## ACTION ITEM
Some lines in the records below may hold the word "https"; give the number of those lines and nothing else.

(Extracted data entries)
---+---
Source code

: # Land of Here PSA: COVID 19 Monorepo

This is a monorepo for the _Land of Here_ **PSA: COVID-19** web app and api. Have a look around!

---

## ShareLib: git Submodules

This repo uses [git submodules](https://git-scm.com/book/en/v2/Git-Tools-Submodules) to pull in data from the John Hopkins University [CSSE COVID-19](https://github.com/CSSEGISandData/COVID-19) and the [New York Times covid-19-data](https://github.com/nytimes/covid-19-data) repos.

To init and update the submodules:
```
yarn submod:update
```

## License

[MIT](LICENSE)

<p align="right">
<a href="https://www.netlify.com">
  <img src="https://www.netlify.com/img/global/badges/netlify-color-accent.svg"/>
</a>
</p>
---+---
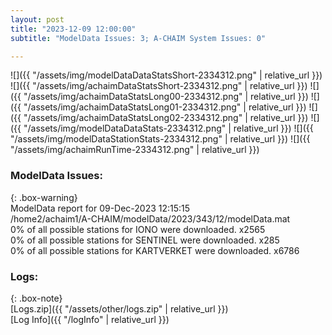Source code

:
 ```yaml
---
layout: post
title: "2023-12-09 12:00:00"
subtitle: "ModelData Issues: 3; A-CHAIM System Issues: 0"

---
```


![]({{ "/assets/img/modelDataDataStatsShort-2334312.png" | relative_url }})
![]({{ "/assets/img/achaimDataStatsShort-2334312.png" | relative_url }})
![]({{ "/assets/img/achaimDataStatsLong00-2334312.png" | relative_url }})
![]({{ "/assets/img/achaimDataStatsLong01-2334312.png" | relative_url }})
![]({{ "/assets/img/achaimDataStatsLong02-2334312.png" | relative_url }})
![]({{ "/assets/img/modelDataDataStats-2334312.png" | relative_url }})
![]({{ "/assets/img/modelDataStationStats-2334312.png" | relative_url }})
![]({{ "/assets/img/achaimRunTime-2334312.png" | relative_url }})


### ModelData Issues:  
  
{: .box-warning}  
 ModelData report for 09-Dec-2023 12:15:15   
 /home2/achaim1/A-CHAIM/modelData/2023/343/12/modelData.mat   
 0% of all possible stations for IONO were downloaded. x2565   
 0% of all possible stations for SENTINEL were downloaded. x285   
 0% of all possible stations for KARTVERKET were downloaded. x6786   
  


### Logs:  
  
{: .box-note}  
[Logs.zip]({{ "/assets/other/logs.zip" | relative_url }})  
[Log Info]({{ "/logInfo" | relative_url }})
---+---
## WRITTEN ANSWER
3